[Activity]
Search the data for the string "Metrics" and copy each line where it turns up.

::::

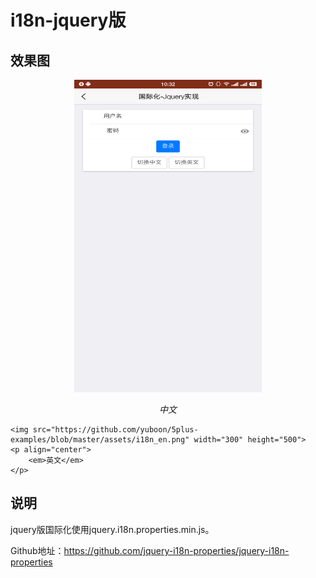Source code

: # i18n-jquery版

## 效果图
<p align="center">
	<img src="https://github.com/yuboon/5plus-examples/blob/master/assets/i18n_zh.png" width="300" height="500">
	<p align="center">
		<em>中文</em>
	</p>
	
	<img src="https://github.com/yuboon/5plus-examples/blob/master/assets/i18n_en.png" width="300" height="500">
	<p align="center">
		<em>英文</em>
	</p>
</p>

## 说明
jquery版国际化使用jquery.i18n.properties.min.js。

Github地址：https://github.com/jquery-i18n-properties/jquery-i18n-properties
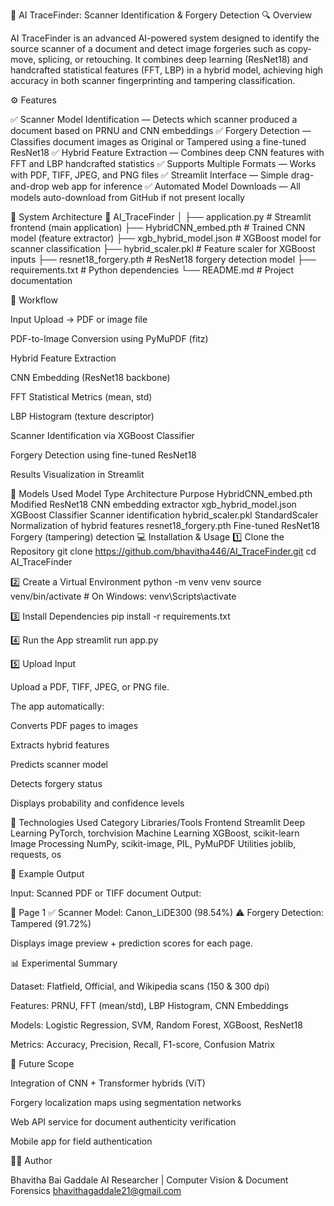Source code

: 🧠 AI TraceFinder: Scanner Identification & Forgery Detection
🔍 Overview

AI TraceFinder is an advanced AI-powered system designed to identify the source scanner of a document and detect image forgeries such as copy-move, splicing, or retouching.
It combines deep learning (ResNet18) and handcrafted statistical features (FFT, LBP) in a hybrid model, achieving high accuracy in both scanner fingerprinting and tampering classification.

⚙️ Features

✅ Scanner Model Identification — Detects which scanner produced a document based on PRNU and CNN embeddings
✅ Forgery Detection — Classifies document images as Original or Tampered using a fine-tuned ResNet18
✅ Hybrid Feature Extraction — Combines deep CNN features with FFT and LBP handcrafted statistics
✅ Supports Multiple Formats — Works with PDF, TIFF, JPEG, and PNG files
✅ Streamlit Interface — Simple drag-and-drop web app for inference
✅ Automated Model Downloads — All models auto-download from GitHub if not present locally

🧩 System Architecture
📂 AI_TraceFinder
│
├── application.py                     # Streamlit frontend (main application)
├── HybridCNN_embed.pth        # Trained CNN model (feature extractor)
├── xgb_hybrid_model.json      # XGBoost model for scanner classification
├── hybrid_scaler.pkl          # Feature scaler for XGBoost inputs
├── resnet18_forgery.pth       # ResNet18 forgery detection model
├── requirements.txt           # Python dependencies
└── README.md                  # Project documentation

🔧 Workflow

Input Upload → PDF or image file

PDF-to-Image Conversion using PyMuPDF (fitz)

Hybrid Feature Extraction

CNN Embedding (ResNet18 backbone)

FFT Statistical Metrics (mean, std)

LBP Histogram (texture descriptor)

Scanner Identification via XGBoost Classifier

Forgery Detection using fine-tuned ResNet18

Results Visualization in Streamlit

🧠 Models Used
Model Type	Architecture	Purpose
HybridCNN_embed.pth	Modified ResNet18	CNN embedding extractor
xgb_hybrid_model.json	XGBoost Classifier	Scanner identification
hybrid_scaler.pkl	StandardScaler	Normalization of hybrid features
resnet18_forgery.pth	Fine-tuned ResNet18	Forgery (tampering) detection
💻 Installation & Usage
1️⃣ Clone the Repository
git clone https://github.com/bhavitha446/AI_TraceFinder.git
cd AI_TraceFinder

2️⃣ Create a Virtual Environment
python -m venv venv
source venv/bin/activate    # On Windows: venv\Scripts\activate

3️⃣ Install Dependencies
pip install -r requirements.txt

4️⃣ Run the App
streamlit run app.py

5️⃣ Upload Input

Upload a PDF, TIFF, JPEG, or PNG file.

The app automatically:

Converts PDF pages to images

Extracts hybrid features

Predicts scanner model

Detects forgery status

Displays probability and confidence levels

🧮 Technologies Used
Category	Libraries/Tools
Frontend	Streamlit
Deep Learning	PyTorch, torchvision
Machine Learning	XGBoost, scikit-learn
Image Processing	NumPy, scikit-image, PIL, PyMuPDF
Utilities	joblib, requests, os

🧠 Example Output

Input: Scanned PDF or TIFF document
Output:

📄 Page 1
✅ Scanner Model: Canon_LiDE300 (98.54%)
⚠️ Forgery Detection: Tampered (91.72%)


Displays image preview + prediction scores for each page.

📊 Experimental Summary

Dataset: Flatfield, Official, and Wikipedia scans (150 & 300 dpi)

Features: PRNU, FFT (mean/std), LBP Histogram, CNN Embeddings

Models: Logistic Regression, SVM, Random Forest, XGBoost, ResNet18

Metrics: Accuracy, Precision, Recall, F1-score, Confusion Matrix

🚀 Future Scope

Integration of CNN + Transformer hybrids (ViT)

Forgery localization maps using segmentation networks

Web API service for document authenticity verification

Mobile app for field authentication

👩‍💻 Author

Bhavitha Bai Gaddale
AI Researcher | Computer Vision & Document Forensics
bhavithagaddale21@gmail.com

::::

[Response box]
FFT Statistical Metrics (mean, std)
Metrics: Accuracy, Precision, Recall, F1-score, Confusion Matrix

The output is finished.